BEGIN Data provided
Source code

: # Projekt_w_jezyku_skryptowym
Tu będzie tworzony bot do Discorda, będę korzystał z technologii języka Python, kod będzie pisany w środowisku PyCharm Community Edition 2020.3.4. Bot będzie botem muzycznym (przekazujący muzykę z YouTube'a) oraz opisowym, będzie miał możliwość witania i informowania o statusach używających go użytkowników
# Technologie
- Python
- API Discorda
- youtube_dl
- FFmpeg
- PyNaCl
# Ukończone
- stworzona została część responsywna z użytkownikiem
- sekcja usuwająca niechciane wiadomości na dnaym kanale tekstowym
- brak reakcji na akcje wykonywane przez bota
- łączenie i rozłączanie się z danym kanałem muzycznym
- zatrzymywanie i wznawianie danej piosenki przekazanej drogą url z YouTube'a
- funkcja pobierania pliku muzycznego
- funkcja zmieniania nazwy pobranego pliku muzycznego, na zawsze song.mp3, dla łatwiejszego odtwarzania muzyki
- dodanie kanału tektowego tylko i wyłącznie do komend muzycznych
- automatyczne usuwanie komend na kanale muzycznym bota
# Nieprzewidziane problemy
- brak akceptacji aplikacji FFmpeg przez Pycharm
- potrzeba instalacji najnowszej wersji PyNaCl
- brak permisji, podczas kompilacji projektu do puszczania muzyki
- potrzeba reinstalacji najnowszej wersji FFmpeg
END Data provided
BEGIN Data provided
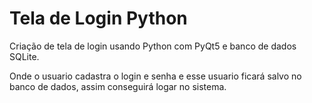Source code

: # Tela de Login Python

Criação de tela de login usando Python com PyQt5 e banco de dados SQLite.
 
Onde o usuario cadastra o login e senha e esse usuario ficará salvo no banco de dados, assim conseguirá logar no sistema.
END Data provided
Prompt: Take the stretch of lines above from the one containing "- dodanie kanału" through the one containing "- potrzeba reinstalacji" and repeat it exactly, adding no other line.

Reply:
- dodanie kanału tektowego tylko i wyłącznie do komend muzycznych
- automatyczne usuwanie komend na kanale muzycznym bota
# Nieprzewidziane problemy
- brak akceptacji aplikacji FFmpeg przez Pycharm
- potrzeba instalacji najnowszej wersji PyNaCl
- brak permisji, podczas kompilacji projektu do puszczania muzyki
- potrzeba reinstalacji najnowszej wersji FFmpeg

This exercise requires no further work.